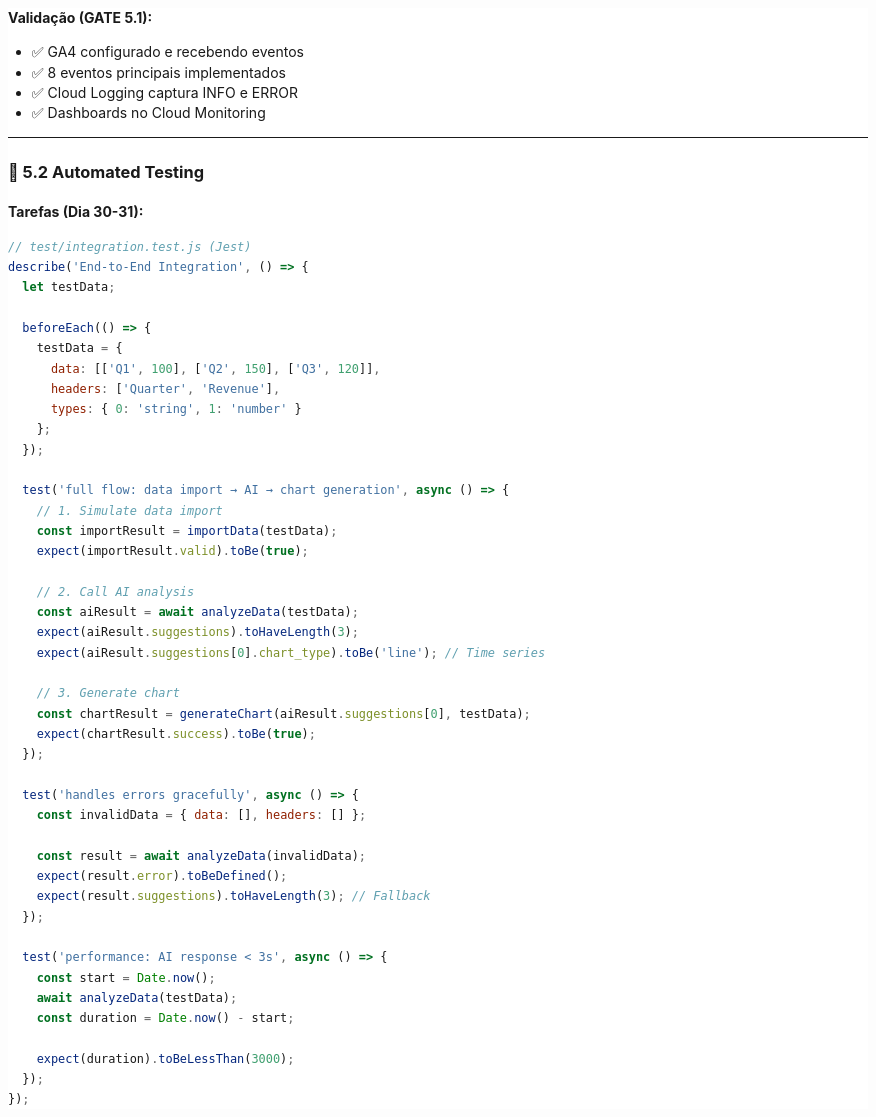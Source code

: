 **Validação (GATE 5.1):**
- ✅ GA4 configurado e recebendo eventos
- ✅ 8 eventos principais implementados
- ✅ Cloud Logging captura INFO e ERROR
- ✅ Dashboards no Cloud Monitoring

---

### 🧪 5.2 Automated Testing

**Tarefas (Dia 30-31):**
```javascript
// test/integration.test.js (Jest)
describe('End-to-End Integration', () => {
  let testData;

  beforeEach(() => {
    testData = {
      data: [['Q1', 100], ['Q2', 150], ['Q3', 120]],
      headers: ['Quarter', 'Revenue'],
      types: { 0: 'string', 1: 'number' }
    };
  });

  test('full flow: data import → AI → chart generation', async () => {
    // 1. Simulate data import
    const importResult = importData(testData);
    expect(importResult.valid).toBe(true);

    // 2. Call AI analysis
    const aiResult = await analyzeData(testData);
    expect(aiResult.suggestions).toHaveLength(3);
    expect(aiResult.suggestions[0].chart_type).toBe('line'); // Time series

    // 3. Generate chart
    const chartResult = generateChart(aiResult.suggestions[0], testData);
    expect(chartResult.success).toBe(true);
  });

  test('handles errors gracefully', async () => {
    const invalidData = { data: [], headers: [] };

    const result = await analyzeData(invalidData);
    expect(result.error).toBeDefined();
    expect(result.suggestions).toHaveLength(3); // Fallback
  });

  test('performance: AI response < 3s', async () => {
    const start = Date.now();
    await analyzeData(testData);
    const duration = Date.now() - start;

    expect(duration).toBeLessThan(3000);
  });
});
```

☆ ☆ ☆ ☆ ☆

• **Required action**
What you hand back should match the entries above exactly, except that no picture appears.

• **Expected answer**
Source code

: **Validação (GATE 5.1):**
- ✅ GA4 configurado e recebendo eventos
- ✅ 8 eventos principais implementados
- ✅ Cloud Logging captura INFO e ERROR
- ✅ Dashboards no Cloud Monitoring

---

### 🧪 5.2 Automated Testing

**Tarefas (Dia 30-31):**
```javascript
// test/integration.test.js (Jest)
describe('End-to-End Integration', () => {
  let testData;

  beforeEach(() => {
    testData = {
      data: [['Q1', 100], ['Q2', 150], ['Q3', 120]],
      headers: ['Quarter', 'Revenue'],
      types: { 0: 'string', 1: 'number' }
    };
  });

  test('full flow: data import → AI → chart generation', async () => {
    // 1. Simulate data import
    const importResult = importData(testData);
    expect(importResult.valid).toBe(true);

    // 2. Call AI analysis
    const aiResult = await analyzeData(testData);
    expect(aiResult.suggestions).toHaveLength(3);
    expect(aiResult.suggestions[0].chart_type).toBe('line'); // Time series

    // 3. Generate chart
    const chartResult = generateChart(aiResult.suggestions[0], testData);
    expect(chartResult.success).toBe(true);
  });

  test('handles errors gracefully', async () => {
    const invalidData = { data: [], headers: [] };

    const result = await analyzeData(invalidData);
    expect(result.error).toBeDefined();
    expect(result.suggestions).toHaveLength(3); // Fallback
  });

  test('performance: AI response < 3s', async () => {
    const start = Date.now();
    await analyzeData(testData);
    const duration = Date.now() - start;

    expect(duration).toBeLessThan(3000);
  });
});
```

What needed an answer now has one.